28 May 2012, 13:09:48

Tom Lane <tgl@sss.pgh.pa.us> writes:
> Well, the scheme I had in mind would require pg_upgrade to verify that
> the new cluster contains an extension control file for each extension in
> the old cluster (which is something it really oughta do anyway, if it
> doesn't already).  After that, though, it ought not be looking at the
> individual functions defined by an extension --- it is the extension's
> business which libraries those are in.

I have some plans that we will be discussing later in the new dev cycle
and that would impact such a method if we're to follow them. To better
solve both the per-system (not even cluster) and per-database extension
versions and the inline/os-packaged extension discrepancy, I'm thinking
that we should move the extension support files from their shared OS
location to a per-database location at CREATE EXTENSION time.
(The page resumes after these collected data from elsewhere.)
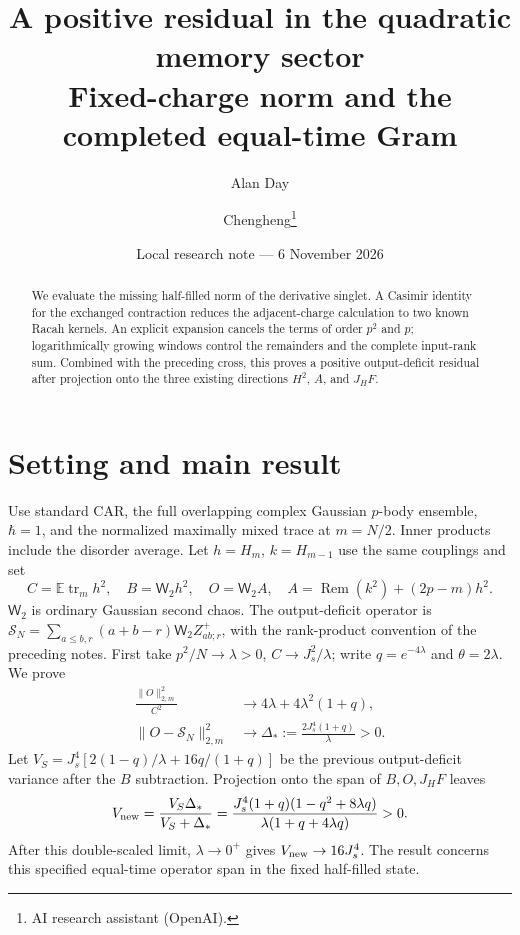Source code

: \documentclass[11pt,a4paper]{article}
\title{A positive residual in the quadratic memory sector\\Fixed-charge norm and the completed equal-time Gram}
\author{Alan Day \and Chengheng\thanks{AI research assistant (OpenAI).}}
\date{Local research note --- 6 November 2026}
\newcommand{\EE}{\mathbb E}
\newcommand{\tr}{\operatorname{tr}}
\newcommand{\Rem}{\operatorname{Rem}}
\newcommand{\W}{\mathsf W_2}
\begin{document}
\maketitle
\begin{abstract}
We evaluate the missing half-filled norm of the derivative singlet.
A Casimir identity for the exchanged contraction reduces the
adjacent-charge calculation to two known Racah kernels. An explicit
expansion cancels the terms of order $p^2$ and $p$; logarithmically
growing windows control the remainders and the complete input-rank
sum. Combined with the preceding cross, this proves a positive
output-deficit residual after projection onto the three existing
directions $H^2$, $A$, and $J_HF$.
\end{abstract}
\section{Setting and main result}
Use standard CAR, the full overlapping complex Gaussian $p$-body
ensemble, $\hbar=1$, and the normalized maximally mixed trace at
$m=N/2$. Inner products include the disorder average. Let
$h=H_m$, $k=H_{m-1}$ use the same couplings and set
\begin{equation}
 C=\EE\tr_m h^2,\quad B=\W h^2,\quad
 O=\W A,\quad A=\Rem(k^2)+(2p-m)h^2.
\end{equation}
$\W$ is ordinary Gaussian second chaos. The output-deficit operator
is $\mathcal S_N=\sum_{a\leq b,r}(a+b-r)\W Z^+_{ab;r}$,
with the rank-product convention of the preceding notes.
First take $p^2/N\to\lambda>0$, $C\to J_s^2/\lambda$;
write $q=e^{-4\lambda}$ and $\theta=2\lambda$. We prove
\begin{align}
 \frac{\|O\|_{2,m}^2}{C^2}&\longrightarrow
       4\lambda+4\lambda^2(1+q),\label{Aresult}\\
 \|O-\mathcal S_N\|_{2,m}^2&\longrightarrow
       \Delta_*:=\frac{2J_s^4(1+q)}\lambda>0.\label{difference}
\end{align}
Let $V_S=J_s^4[2(1-q)/\lambda+16q/(1+q)]$ be the
previous output-deficit variance after the $B$ subtraction.
Projection onto the span of $B,O,J_HF$ leaves
\begin{equation}
 V_{\rm new}=\frac{V_S\Delta_*}{V_S+\Delta_*}
 =\frac{J_s^4(1+q)(1-q^2+8\lambda q)}
 {\lambda(1+q+4\lambda q)}>0.\label{new}
\end{equation}
After this double-scaled limit, $\lambda\to0^+$ gives
$V_{\rm new}\to16J_s^4$. The result concerns this specified
equal-time operator span in the fixed half-filled state.
\end{document}
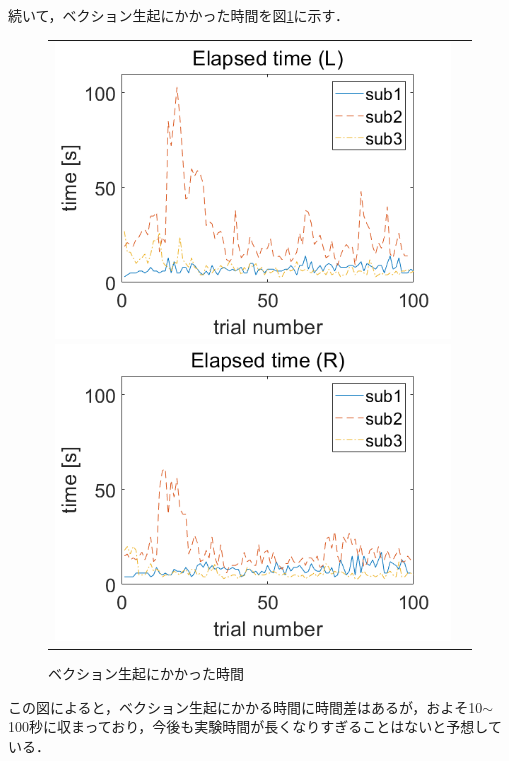 \documentclass[12pt,a4j]{jsarticle}
\renewcommand{\ }{\hspace{1zw}}
\begin{document}
\ 続いて，ベクション生起にかかった時間を図\ref{vt}に示す．
\begin{figure}
    \begin{tabular}{cc}
        \begin{minipage}{0.5 \columnwidth}
            \includegraphics[width=\columnwidth]{./figure/allVT_L.png}
        \end{minipage}
        \begin{minipage}{0.5 \columnwidth}
            \includegraphics[width=\columnwidth]{./figure/allVT_R.png}
        \end{minipage}
    \end{tabular}
    \caption{ベクション生起にかかった時間}
    \label{vt}
\end{figure}
この図によると，ベクション生起にかかる時間に時間差はあるが，およそ10$\sim$100秒に収まっており，今後も実験時間が長くなりすぎることはないと予想している．
\end{document}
That would mean managing several copies of those so that each database
can actually implement a different version and upgrade cycle of an
extension, including of its shared object libraries (some more session
state) in simplest cases (no extra shared object dependencies).
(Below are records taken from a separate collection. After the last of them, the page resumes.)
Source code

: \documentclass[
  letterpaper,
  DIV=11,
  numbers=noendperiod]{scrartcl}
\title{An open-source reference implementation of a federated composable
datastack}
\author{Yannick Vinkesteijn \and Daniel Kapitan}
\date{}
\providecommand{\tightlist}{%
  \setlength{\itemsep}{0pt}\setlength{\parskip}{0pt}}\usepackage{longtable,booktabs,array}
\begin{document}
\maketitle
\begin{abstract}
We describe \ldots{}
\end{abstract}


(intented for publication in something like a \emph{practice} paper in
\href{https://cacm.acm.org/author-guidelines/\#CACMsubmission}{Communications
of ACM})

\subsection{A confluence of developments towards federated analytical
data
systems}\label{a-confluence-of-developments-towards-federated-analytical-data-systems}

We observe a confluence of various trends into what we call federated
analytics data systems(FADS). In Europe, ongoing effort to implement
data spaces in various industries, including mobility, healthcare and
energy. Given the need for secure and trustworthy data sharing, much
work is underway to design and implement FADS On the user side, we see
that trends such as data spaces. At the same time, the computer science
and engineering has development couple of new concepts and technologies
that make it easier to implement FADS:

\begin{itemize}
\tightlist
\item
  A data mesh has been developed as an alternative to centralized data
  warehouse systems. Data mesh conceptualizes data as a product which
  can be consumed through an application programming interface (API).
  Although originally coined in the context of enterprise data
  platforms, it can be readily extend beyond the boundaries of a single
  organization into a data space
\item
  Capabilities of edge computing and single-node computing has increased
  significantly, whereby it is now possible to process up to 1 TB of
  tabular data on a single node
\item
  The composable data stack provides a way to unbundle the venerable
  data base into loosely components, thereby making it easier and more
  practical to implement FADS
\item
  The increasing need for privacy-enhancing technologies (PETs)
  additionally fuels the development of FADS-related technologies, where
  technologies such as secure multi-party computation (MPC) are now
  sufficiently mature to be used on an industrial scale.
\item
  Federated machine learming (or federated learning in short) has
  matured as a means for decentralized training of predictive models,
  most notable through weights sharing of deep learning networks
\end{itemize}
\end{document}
I don't intend to be already discussing the details of that proposal
here, that's just a hint so that you know that I intend to rework the
current control file strategy that we have, so any work on that in
pg_upgrade in next cycle will possibly be impacted.
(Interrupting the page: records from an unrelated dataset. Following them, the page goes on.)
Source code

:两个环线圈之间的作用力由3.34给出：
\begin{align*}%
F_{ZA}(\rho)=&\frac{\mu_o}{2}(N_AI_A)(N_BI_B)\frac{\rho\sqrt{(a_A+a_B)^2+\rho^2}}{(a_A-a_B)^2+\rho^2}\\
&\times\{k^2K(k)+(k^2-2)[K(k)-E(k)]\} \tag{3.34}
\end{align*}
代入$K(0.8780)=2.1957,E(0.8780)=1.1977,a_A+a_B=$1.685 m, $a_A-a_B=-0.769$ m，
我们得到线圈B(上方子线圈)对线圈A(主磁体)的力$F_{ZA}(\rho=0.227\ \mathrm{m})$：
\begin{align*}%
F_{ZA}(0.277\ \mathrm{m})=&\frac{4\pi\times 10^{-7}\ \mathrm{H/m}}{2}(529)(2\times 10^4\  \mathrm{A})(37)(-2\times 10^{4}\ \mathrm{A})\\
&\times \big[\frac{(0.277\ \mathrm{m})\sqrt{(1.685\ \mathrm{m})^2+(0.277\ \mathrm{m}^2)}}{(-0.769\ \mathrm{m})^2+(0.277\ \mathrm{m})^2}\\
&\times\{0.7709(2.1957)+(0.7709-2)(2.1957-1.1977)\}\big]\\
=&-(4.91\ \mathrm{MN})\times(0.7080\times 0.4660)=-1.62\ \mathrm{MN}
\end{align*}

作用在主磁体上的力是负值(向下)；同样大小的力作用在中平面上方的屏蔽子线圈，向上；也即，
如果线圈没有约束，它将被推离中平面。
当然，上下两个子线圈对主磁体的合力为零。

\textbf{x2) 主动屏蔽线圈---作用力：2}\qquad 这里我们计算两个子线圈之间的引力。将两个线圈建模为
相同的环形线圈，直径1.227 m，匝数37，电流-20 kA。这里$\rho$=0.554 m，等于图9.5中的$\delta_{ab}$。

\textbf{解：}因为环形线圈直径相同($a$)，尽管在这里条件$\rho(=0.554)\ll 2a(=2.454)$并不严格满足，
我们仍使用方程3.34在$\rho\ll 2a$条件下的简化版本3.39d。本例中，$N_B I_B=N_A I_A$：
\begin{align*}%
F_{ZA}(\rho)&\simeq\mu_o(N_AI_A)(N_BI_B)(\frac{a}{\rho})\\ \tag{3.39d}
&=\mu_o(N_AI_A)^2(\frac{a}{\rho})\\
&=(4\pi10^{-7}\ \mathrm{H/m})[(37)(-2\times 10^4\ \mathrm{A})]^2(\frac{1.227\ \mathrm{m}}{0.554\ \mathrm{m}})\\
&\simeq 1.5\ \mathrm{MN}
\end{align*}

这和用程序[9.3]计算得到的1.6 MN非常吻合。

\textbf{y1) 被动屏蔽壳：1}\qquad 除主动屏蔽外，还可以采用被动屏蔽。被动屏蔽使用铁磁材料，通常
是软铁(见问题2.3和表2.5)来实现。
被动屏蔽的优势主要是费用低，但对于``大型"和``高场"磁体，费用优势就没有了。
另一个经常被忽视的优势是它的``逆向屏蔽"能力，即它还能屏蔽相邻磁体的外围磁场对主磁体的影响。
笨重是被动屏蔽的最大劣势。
> The only reason for pg_upgrade to still look at probin at all would be
> to cover C functions that weren't within extensions.  In the long run it
> might be possible to consider those unsupported, or at least not common
> enough to justify a safety check in pg_upgrade.

I'm thinking about optionally forbidding creating functions written in C
or installed into pg_catalog when not done via an extension script, and
maybe later down the road changing the default to be the forbidding.

The pg_catalog case makes sense as going via an extension's script is
the only way I know about to dump/restore the function.

Regards,
-- 
Dimitri Fontaine
http://2ndQuadrant.fr     PostgreSQL : Expertise, Formation et Support

Re: pg_upgrade libraries check

From

Tom Lane

Date:

28 May 2012, 13:30:48

Dimitri Fontaine <dimitri@2ndQuadrant.fr> writes:
> I have some plans that we will be discussing later in the new dev cycle
> and that would impact such a method if we're to follow them. To better
> solve both the per-system (not even cluster) and per-database extension
> versions and the inline/os-packaged extension discrepancy, I'm thinking
> that we should move the extension support files from their shared OS
> location to a per-database location at CREATE EXTENSION time.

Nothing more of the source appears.